>>>

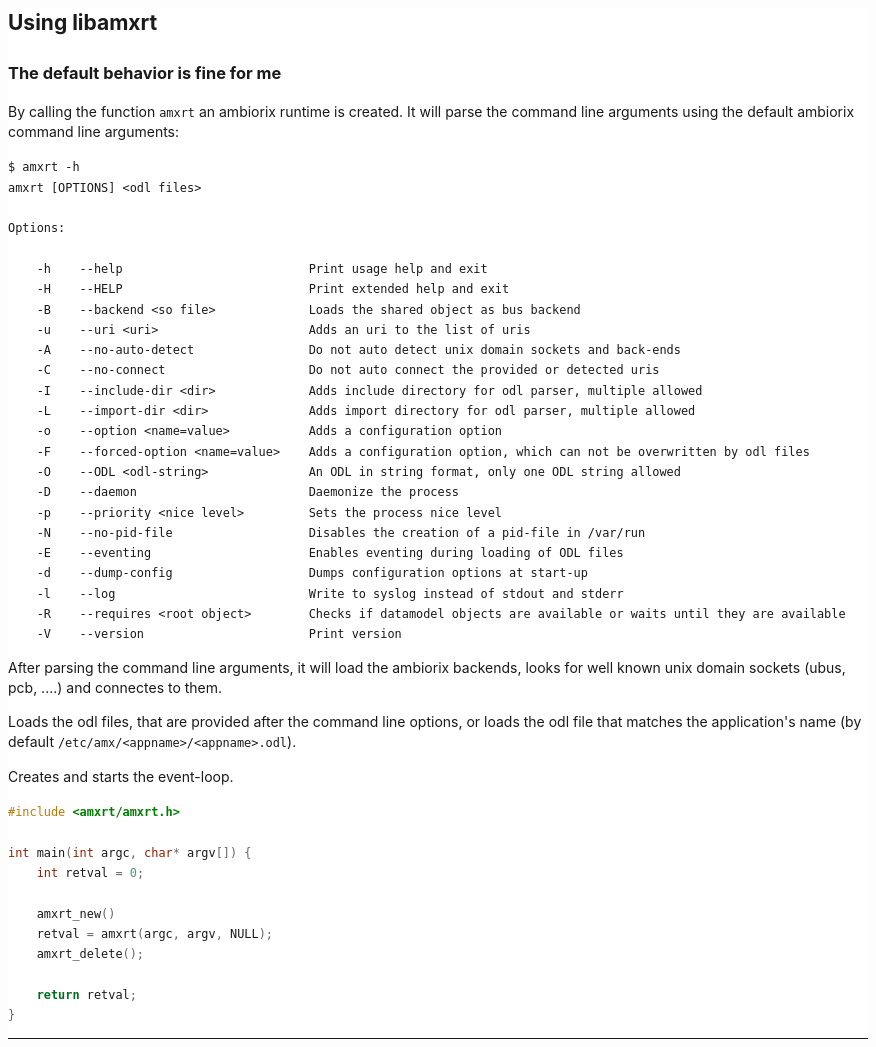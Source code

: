## Using libamxrt

### The default behavior is fine for me

By calling the function `amxrt` an ambiorix runtime is created. It will parse the command line arguments using the default ambiorix command line arguments:

```
$ amxrt -h
amxrt [OPTIONS] <odl files>

Options:

    -h    --help                          Print usage help and exit
    -H    --HELP                          Print extended help and exit
    -B    --backend <so file>             Loads the shared object as bus backend
    -u    --uri <uri>                     Adds an uri to the list of uris
    -A    --no-auto-detect                Do not auto detect unix domain sockets and back-ends
    -C    --no-connect                    Do not auto connect the provided or detected uris
    -I    --include-dir <dir>             Adds include directory for odl parser, multiple allowed
    -L    --import-dir <dir>              Adds import directory for odl parser, multiple allowed
    -o    --option <name=value>           Adds a configuration option
    -F    --forced-option <name=value>    Adds a configuration option, which can not be overwritten by odl files
    -O    --ODL <odl-string>              An ODL in string format, only one ODL string allowed
    -D    --daemon                        Daemonize the process
    -p    --priority <nice level>         Sets the process nice level
    -N    --no-pid-file                   Disables the creation of a pid-file in /var/run
    -E    --eventing                      Enables eventing during loading of ODL files
    -d    --dump-config                   Dumps configuration options at start-up
    -l    --log                           Write to syslog instead of stdout and stderr
    -R    --requires <root object>        Checks if datamodel objects are available or waits until they are available
    -V    --version                       Print version
```

After parsing the command line arguments, it will load the ambiorix backends, looks for well known unix domain sockets (ubus, pcb, ....) and connectes to them.

Loads the odl files, that are provided after the command line options, or loads the odl file that matches the application's name (by default `/etc/amx/<appname>/<appname>.odl`).

Creates and starts the event-loop.

```c
#include <amxrt/amxrt.h>

int main(int argc, char* argv[]) {
    int retval = 0;
    
    amxrt_new()
    retval = amxrt(argc, argv, NULL);
    amxrt_delete();

    return retval;
}
```

---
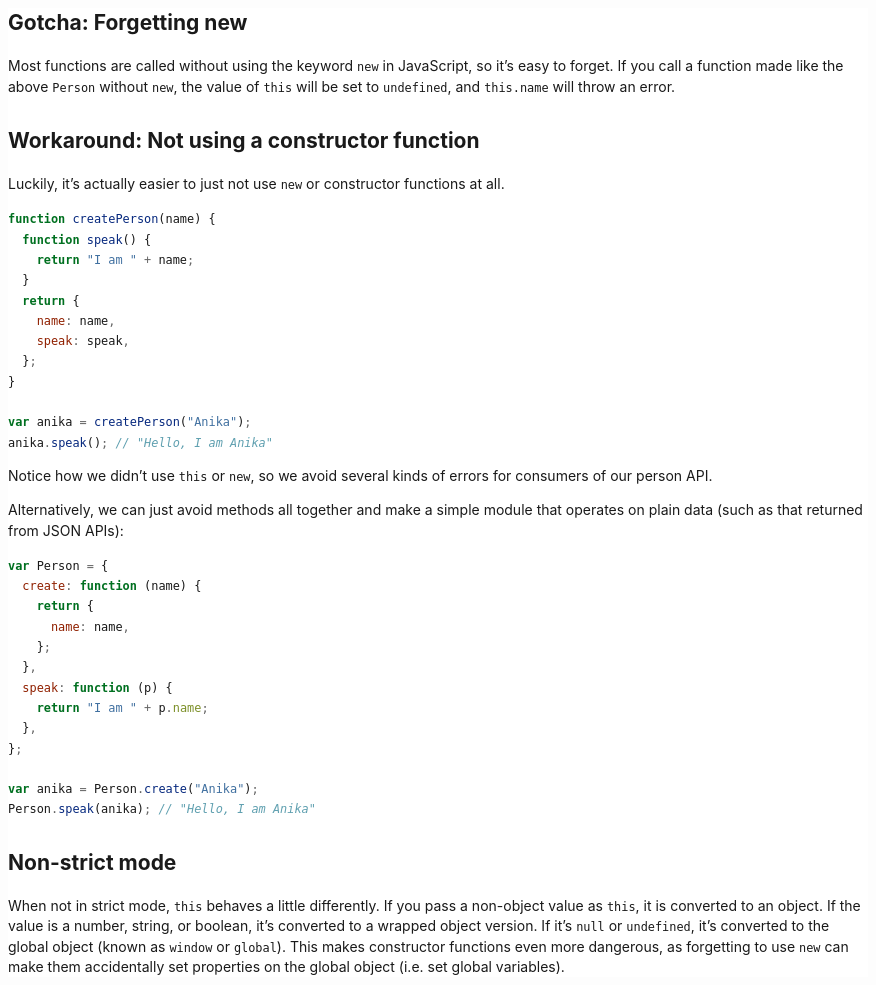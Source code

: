 ## Gotcha: Forgetting new

Most functions are called without using the keyword `new` in JavaScript, so it’s
easy to forget. If you call a function made like the above `Person` without
`new`, the value of `this` will be set to `undefined`, and `this.name` will
throw an error.

## Workaround: Not using a constructor function

Luckily, it’s actually easier to just not use `new` or constructor functions at
all.

```js
function createPerson(name) {
  function speak() {
    return "I am " + name;
  }
  return {
    name: name,
    speak: speak,
  };
}

var anika = createPerson("Anika");
anika.speak(); // "Hello, I am Anika"
```

Notice how we didn’t use `this` or `new`, so we avoid several kinds of errors
for consumers of our person API.

Alternatively, we can just avoid methods all together and make a simple module
that operates on plain data (such as that returned from JSON APIs):

```js
var Person = {
  create: function (name) {
    return {
      name: name,
    };
  },
  speak: function (p) {
    return "I am " + p.name;
  },
};

var anika = Person.create("Anika");
Person.speak(anika); // "Hello, I am Anika"
```

## Non-strict mode

When not in strict mode, `this` behaves a little differently. If you pass a
non-object value as `this`, it is converted to an object. If the value is a
number, string, or boolean, it’s converted to a wrapped object version. If it’s
`null` or `undefined`, it’s converted to the global object (known as `window` or
`global`). This makes constructor functions even more dangerous, as forgetting
to use `new` can make them accidentally set properties on the global object
(i.e. set global variables).
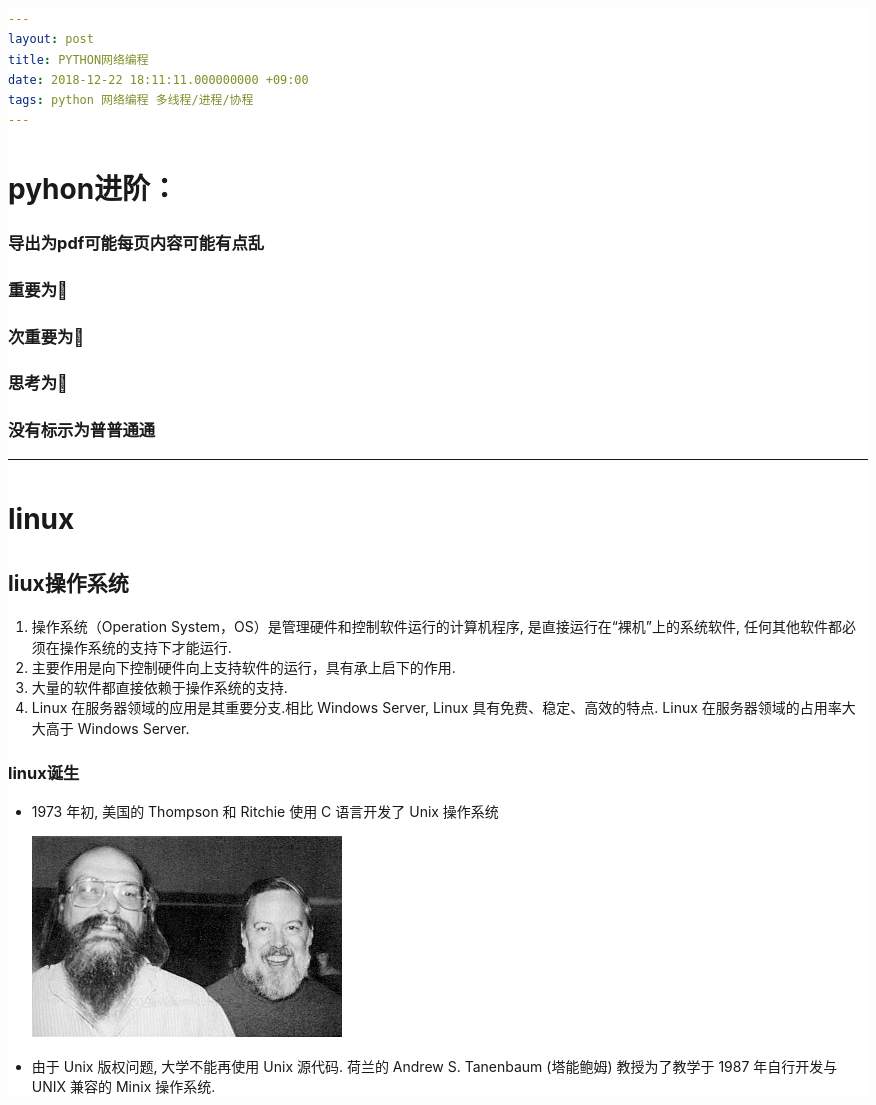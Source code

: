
 ```yaml
---
layout: post
title: PYTHON网络编程
date: 2018-12-22 18:11:11.000000000 +09:00
tags: python 网络编程 多线程/进程/协程
---
```


# pyhon进阶：
### 导出为pdf可能每页内容可能有点乱
### 重要为🍅
### 次重要为🍎
### 思考为🥔
### 没有标示为普普通通
------------------------------------------------
# linux

## liux操作系统

1. 操作系统（Operation System，OS）是管理硬件和控制软件运行的计算机程序, 是直接运行在“裸机”上的系统软件, 任何其他软件都必须在操作系统的支持下才能运行.
2. 主要作用是向下控制硬件向上支持软件的运行，具有承上启下的作用.
3. 大量的软件都直接依赖于操作系统的支持.
4. Linux 在服务器领域的应用是其重要分支.相比 Windows Server, Linux 具有免费、稳定、高效的特点. Linux 在服务器领域的占用率大大高于 Windows Server.

### linux诞生
- 1973 年初, 美国的 Thompson 和 Ritchie 使用 C 语言开发了 Unix 操作系统


	![](/assets/mdimg/unix之父.png)

- 由于 Unix 版权问题, 大学不能再使用 Unix 源代码. 荷兰的 Andrew S. Tanenbaum (塔能鲍姆) 教授为了教学于 1987 年自行开发与 UNIX 兼容的 Minix 操作系统.
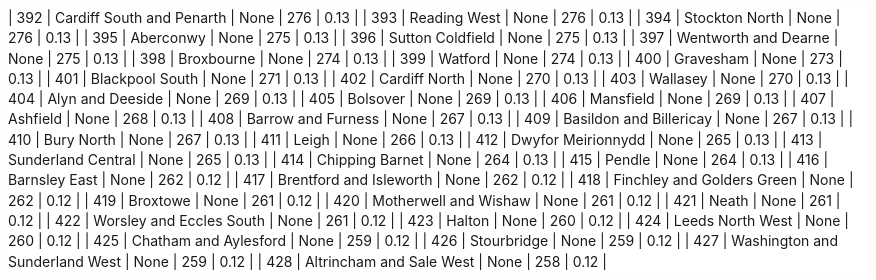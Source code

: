 | 392 | Cardiff South and Penarth | None | 276 | 0.13 |
| 393 | Reading West | None | 276 | 0.13 |
| 394 | Stockton North | None | 276 | 0.13 |
| 395 | Aberconwy | None | 275 | 0.13 |
| 396 | Sutton Coldfield | None | 275 | 0.13 |
| 397 | Wentworth and Dearne | None | 275 | 0.13 |
| 398 | Broxbourne | None | 274 | 0.13 |
| 399 | Watford | None | 274 | 0.13 |
| 400 | Gravesham | None | 273 | 0.13 |
| 401 | Blackpool South | None | 271 | 0.13 |
| 402 | Cardiff North | None | 270 | 0.13 |
| 403 | Wallasey | None | 270 | 0.13 |
| 404 | Alyn and Deeside | None | 269 | 0.13 |
| 405 | Bolsover | None | 269 | 0.13 |
| 406 | Mansfield | None | 269 | 0.13 |
| 407 | Ashfield | None | 268 | 0.13 |
| 408 | Barrow and Furness | None | 267 | 0.13 |
| 409 | Basildon and Billericay | None | 267 | 0.13 |
| 410 | Bury North | None | 267 | 0.13 |
| 411 | Leigh | None | 266 | 0.13 |
| 412 | Dwyfor Meirionnydd | None | 265 | 0.13 |
| 413 | Sunderland Central | None | 265 | 0.13 |
| 414 | Chipping Barnet | None | 264 | 0.13 |
| 415 | Pendle | None | 264 | 0.13 |
| 416 | Barnsley East | None | 262 | 0.12 |
| 417 | Brentford and Isleworth | None | 262 | 0.12 |
| 418 | Finchley and Golders Green | None | 262 | 0.12 |
| 419 | Broxtowe | None | 261 | 0.12 |
| 420 | Motherwell and Wishaw | None | 261 | 0.12 |
| 421 | Neath | None | 261 | 0.12 |
| 422 | Worsley and Eccles South | None | 261 | 0.12 |
| 423 | Halton | None | 260 | 0.12 |
| 424 | Leeds North West | None | 260 | 0.12 |
| 425 | Chatham and Aylesford | None | 259 | 0.12 |
| 426 | Stourbridge | None | 259 | 0.12 |
| 427 | Washington and Sunderland West | None | 259 | 0.12 |
| 428 | Altrincham and Sale West | None | 258 | 0.12 |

<<<

Find the number of lines in the data above that contain "them". Please give that number alone.

2